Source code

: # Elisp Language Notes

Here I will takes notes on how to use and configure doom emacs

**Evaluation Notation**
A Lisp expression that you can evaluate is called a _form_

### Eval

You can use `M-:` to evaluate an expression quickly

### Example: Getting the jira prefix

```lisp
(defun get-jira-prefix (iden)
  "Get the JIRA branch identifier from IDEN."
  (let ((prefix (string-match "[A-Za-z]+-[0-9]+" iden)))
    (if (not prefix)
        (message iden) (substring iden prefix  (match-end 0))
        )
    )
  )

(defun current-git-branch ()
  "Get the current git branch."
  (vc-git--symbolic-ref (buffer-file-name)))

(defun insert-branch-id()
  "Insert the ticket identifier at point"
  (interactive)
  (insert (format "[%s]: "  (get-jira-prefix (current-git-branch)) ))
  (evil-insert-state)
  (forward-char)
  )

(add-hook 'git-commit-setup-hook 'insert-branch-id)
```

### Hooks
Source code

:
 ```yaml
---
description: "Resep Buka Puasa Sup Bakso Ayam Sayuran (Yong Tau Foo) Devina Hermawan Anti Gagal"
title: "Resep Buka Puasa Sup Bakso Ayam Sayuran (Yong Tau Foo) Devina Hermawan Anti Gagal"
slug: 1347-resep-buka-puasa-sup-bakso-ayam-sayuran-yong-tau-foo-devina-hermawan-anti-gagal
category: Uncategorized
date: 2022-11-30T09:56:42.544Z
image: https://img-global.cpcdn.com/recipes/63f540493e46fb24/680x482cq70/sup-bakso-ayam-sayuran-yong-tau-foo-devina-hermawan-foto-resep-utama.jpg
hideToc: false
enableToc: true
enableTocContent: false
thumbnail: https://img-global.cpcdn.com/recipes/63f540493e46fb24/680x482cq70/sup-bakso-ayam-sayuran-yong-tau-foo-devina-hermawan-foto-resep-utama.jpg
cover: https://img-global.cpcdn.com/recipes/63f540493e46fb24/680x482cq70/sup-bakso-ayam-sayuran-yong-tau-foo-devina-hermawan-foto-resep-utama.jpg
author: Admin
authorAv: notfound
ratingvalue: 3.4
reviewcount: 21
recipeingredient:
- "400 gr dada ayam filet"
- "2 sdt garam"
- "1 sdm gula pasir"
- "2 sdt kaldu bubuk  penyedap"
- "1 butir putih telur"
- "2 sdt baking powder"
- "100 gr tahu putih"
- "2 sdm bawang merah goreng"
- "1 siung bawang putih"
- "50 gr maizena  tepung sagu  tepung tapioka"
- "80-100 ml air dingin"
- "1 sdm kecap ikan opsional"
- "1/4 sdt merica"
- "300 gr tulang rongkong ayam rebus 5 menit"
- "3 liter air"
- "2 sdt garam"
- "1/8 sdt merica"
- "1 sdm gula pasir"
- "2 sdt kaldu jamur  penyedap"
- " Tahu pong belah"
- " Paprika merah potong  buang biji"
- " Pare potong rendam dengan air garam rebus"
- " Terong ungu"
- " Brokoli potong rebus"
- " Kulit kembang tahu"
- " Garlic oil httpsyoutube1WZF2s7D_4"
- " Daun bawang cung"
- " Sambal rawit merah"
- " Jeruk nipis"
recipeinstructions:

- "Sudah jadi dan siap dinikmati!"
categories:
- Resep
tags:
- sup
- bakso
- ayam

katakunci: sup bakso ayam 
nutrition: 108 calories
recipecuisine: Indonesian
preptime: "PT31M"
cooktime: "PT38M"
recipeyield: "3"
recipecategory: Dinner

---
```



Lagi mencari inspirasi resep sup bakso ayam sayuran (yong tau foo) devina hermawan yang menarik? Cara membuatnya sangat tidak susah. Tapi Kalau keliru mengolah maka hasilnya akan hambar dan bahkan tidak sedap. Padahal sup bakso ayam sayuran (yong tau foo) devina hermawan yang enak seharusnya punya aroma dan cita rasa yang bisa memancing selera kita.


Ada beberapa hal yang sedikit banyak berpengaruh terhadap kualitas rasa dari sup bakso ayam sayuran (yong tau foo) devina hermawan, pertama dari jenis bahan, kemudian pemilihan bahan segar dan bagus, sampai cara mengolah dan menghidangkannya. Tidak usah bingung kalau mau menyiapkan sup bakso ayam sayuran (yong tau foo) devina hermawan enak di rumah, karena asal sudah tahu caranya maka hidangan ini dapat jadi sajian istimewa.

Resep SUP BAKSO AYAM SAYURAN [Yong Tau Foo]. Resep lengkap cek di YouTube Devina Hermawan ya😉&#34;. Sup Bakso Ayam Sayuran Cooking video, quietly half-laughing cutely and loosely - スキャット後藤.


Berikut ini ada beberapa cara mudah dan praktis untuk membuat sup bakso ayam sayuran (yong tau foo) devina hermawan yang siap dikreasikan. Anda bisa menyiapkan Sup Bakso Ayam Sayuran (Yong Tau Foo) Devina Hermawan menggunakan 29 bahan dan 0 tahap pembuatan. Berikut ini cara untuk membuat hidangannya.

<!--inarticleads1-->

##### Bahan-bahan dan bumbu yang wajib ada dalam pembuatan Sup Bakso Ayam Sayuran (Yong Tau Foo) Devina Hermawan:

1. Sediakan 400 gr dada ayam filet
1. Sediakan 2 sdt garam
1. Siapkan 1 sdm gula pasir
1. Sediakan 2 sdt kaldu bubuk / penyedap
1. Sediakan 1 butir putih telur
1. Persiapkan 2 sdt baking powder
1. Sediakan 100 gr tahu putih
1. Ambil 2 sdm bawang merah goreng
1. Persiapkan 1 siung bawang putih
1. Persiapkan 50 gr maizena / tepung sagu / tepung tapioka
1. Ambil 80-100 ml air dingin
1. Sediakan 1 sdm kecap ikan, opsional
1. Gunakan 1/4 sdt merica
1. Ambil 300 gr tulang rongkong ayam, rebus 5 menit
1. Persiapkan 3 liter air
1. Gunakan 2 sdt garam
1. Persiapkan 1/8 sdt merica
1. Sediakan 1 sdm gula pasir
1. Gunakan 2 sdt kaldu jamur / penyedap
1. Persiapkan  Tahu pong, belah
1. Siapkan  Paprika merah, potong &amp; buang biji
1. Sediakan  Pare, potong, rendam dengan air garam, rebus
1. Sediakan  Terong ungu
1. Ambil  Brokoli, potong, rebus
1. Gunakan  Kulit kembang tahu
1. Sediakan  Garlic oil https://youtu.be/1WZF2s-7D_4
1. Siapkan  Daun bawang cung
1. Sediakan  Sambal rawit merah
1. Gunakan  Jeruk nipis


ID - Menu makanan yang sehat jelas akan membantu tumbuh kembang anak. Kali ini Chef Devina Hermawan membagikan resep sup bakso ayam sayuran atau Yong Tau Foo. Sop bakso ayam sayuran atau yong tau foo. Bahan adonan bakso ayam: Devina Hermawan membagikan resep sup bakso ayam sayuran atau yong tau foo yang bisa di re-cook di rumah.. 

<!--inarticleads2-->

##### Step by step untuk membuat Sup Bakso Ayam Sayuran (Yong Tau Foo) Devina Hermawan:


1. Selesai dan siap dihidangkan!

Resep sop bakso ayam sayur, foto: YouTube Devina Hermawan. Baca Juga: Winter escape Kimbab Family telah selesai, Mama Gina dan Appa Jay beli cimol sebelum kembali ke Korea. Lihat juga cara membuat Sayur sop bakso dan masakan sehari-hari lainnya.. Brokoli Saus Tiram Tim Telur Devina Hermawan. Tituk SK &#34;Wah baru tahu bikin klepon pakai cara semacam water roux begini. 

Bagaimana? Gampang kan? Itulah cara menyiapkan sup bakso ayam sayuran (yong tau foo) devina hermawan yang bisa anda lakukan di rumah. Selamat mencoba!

#### EXERCISE PROMPT
Repeat the data word for word. Leave nothing out.

#### FINISHED TASK
Source code

: # Elisp Language Notes

Here I will takes notes on how to use and configure doom emacs

**Evaluation Notation**
A Lisp expression that you can evaluate is called a _form_

### Eval

You can use `M-:` to evaluate an expression quickly

### Example: Getting the jira prefix

```lisp
(defun get-jira-prefix (iden)
  "Get the JIRA branch identifier from IDEN."
  (let ((prefix (string-match "[A-Za-z]+-[0-9]+" iden)))
    (if (not prefix)
        (message iden) (substring iden prefix  (match-end 0))
        )
    )
  )

(defun current-git-branch ()
  "Get the current git branch."
  (vc-git--symbolic-ref (buffer-file-name)))

(defun insert-branch-id()
  "Insert the ticket identifier at point"
  (interactive)
  (insert (format "[%s]: "  (get-jira-prefix (current-git-branch)) ))
  (evil-insert-state)
  (forward-char)
  )

(add-hook 'git-commit-setup-hook 'insert-branch-id)
```

### Hooks
Source code

:
 ```yaml
---
description: "Resep Buka Puasa Sup Bakso Ayam Sayuran (Yong Tau Foo) Devina Hermawan Anti Gagal"
title: "Resep Buka Puasa Sup Bakso Ayam Sayuran (Yong Tau Foo) Devina Hermawan Anti Gagal"
slug: 1347-resep-buka-puasa-sup-bakso-ayam-sayuran-yong-tau-foo-devina-hermawan-anti-gagal
category: Uncategorized
date: 2022-11-30T09:56:42.544Z
image: https://img-global.cpcdn.com/recipes/63f540493e46fb24/680x482cq70/sup-bakso-ayam-sayuran-yong-tau-foo-devina-hermawan-foto-resep-utama.jpg
hideToc: false
enableToc: true
enableTocContent: false
thumbnail: https://img-global.cpcdn.com/recipes/63f540493e46fb24/680x482cq70/sup-bakso-ayam-sayuran-yong-tau-foo-devina-hermawan-foto-resep-utama.jpg
cover: https://img-global.cpcdn.com/recipes/63f540493e46fb24/680x482cq70/sup-bakso-ayam-sayuran-yong-tau-foo-devina-hermawan-foto-resep-utama.jpg
author: Admin
authorAv: notfound
ratingvalue: 3.4
reviewcount: 21
recipeingredient:
- "400 gr dada ayam filet"
- "2 sdt garam"
- "1 sdm gula pasir"
- "2 sdt kaldu bubuk  penyedap"
- "1 butir putih telur"
- "2 sdt baking powder"
- "100 gr tahu putih"
- "2 sdm bawang merah goreng"
- "1 siung bawang putih"
- "50 gr maizena  tepung sagu  tepung tapioka"
- "80-100 ml air dingin"
- "1 sdm kecap ikan opsional"
- "1/4 sdt merica"
- "300 gr tulang rongkong ayam rebus 5 menit"
- "3 liter air"
- "2 sdt garam"
- "1/8 sdt merica"
- "1 sdm gula pasir"
- "2 sdt kaldu jamur  penyedap"
- " Tahu pong belah"
- " Paprika merah potong  buang biji"
- " Pare potong rendam dengan air garam rebus"
- " Terong ungu"
- " Brokoli potong rebus"
- " Kulit kembang tahu"
- " Garlic oil httpsyoutube1WZF2s7D_4"
- " Daun bawang cung"
- " Sambal rawit merah"
- " Jeruk nipis"
recipeinstructions:

- "Sudah jadi dan siap dinikmati!"
categories:
- Resep
tags:
- sup
- bakso
- ayam

katakunci: sup bakso ayam 
nutrition: 108 calories
recipecuisine: Indonesian
preptime: "PT31M"
cooktime: "PT38M"
recipeyield: "3"
recipecategory: Dinner

---
```



Lagi mencari inspirasi resep sup bakso ayam sayuran (yong tau foo) devina hermawan yang menarik? Cara membuatnya sangat tidak susah. Tapi Kalau keliru mengolah maka hasilnya akan hambar dan bahkan tidak sedap. Padahal sup bakso ayam sayuran (yong tau foo) devina hermawan yang enak seharusnya punya aroma dan cita rasa yang bisa memancing selera kita.


Ada beberapa hal yang sedikit banyak berpengaruh terhadap kualitas rasa dari sup bakso ayam sayuran (yong tau foo) devina hermawan, pertama dari jenis bahan, kemudian pemilihan bahan segar dan bagus, sampai cara mengolah dan menghidangkannya. Tidak usah bingung kalau mau menyiapkan sup bakso ayam sayuran (yong tau foo) devina hermawan enak di rumah, karena asal sudah tahu caranya maka hidangan ini dapat jadi sajian istimewa.

Resep SUP BAKSO AYAM SAYURAN [Yong Tau Foo]. Resep lengkap cek di YouTube Devina Hermawan ya😉&#34;. Sup Bakso Ayam Sayuran Cooking video, quietly half-laughing cutely and loosely - スキャット後藤.


Berikut ini ada beberapa cara mudah dan praktis untuk membuat sup bakso ayam sayuran (yong tau foo) devina hermawan yang siap dikreasikan. Anda bisa menyiapkan Sup Bakso Ayam Sayuran (Yong Tau Foo) Devina Hermawan menggunakan 29 bahan dan 0 tahap pembuatan. Berikut ini cara untuk membuat hidangannya.

<!--inarticleads1-->

##### Bahan-bahan dan bumbu yang wajib ada dalam pembuatan Sup Bakso Ayam Sayuran (Yong Tau Foo) Devina Hermawan:

1. Sediakan 400 gr dada ayam filet
1. Sediakan 2 sdt garam
1. Siapkan 1 sdm gula pasir
1. Sediakan 2 sdt kaldu bubuk / penyedap
1. Sediakan 1 butir putih telur
1. Persiapkan 2 sdt baking powder
1. Sediakan 100 gr tahu putih
1. Ambil 2 sdm bawang merah goreng
1. Persiapkan 1 siung bawang putih
1. Persiapkan 50 gr maizena / tepung sagu / tepung tapioka
1. Ambil 80-100 ml air dingin
1. Sediakan 1 sdm kecap ikan, opsional
1. Gunakan 1/4 sdt merica
1. Ambil 300 gr tulang rongkong ayam, rebus 5 menit
1. Persiapkan 3 liter air
1. Gunakan 2 sdt garam
1. Persiapkan 1/8 sdt merica
1. Sediakan 1 sdm gula pasir
1. Gunakan 2 sdt kaldu jamur / penyedap
1. Persiapkan  Tahu pong, belah
1. Siapkan  Paprika merah, potong &amp; buang biji
1. Sediakan  Pare, potong, rendam dengan air garam, rebus
1. Sediakan  Terong ungu
1. Ambil  Brokoli, potong, rebus
1. Gunakan  Kulit kembang tahu
1. Sediakan  Garlic oil https://youtu.be/1WZF2s-7D_4
1. Siapkan  Daun bawang cung
1. Sediakan  Sambal rawit merah
1. Gunakan  Jeruk nipis


ID - Menu makanan yang sehat jelas akan membantu tumbuh kembang anak. Kali ini Chef Devina Hermawan membagikan resep sup bakso ayam sayuran atau Yong Tau Foo. Sop bakso ayam sayuran atau yong tau foo. Bahan adonan bakso ayam: Devina Hermawan membagikan resep sup bakso ayam sayuran atau yong tau foo yang bisa di re-cook di rumah.. 

<!--inarticleads2-->

##### Step by step untuk membuat Sup Bakso Ayam Sayuran (Yong Tau Foo) Devina Hermawan:


1. Selesai dan siap dihidangkan!

Resep sop bakso ayam sayur, foto: YouTube Devina Hermawan. Baca Juga: Winter escape Kimbab Family telah selesai, Mama Gina dan Appa Jay beli cimol sebelum kembali ke Korea. Lihat juga cara membuat Sayur sop bakso dan masakan sehari-hari lainnya.. Brokoli Saus Tiram Tim Telur Devina Hermawan. Tituk SK &#34;Wah baru tahu bikin klepon pakai cara semacam water roux begini. 

Bagaimana? Gampang kan? Itulah cara menyiapkan sup bakso ayam sayuran (yong tau foo) devina hermawan yang bisa anda lakukan di rumah. Selamat mencoba!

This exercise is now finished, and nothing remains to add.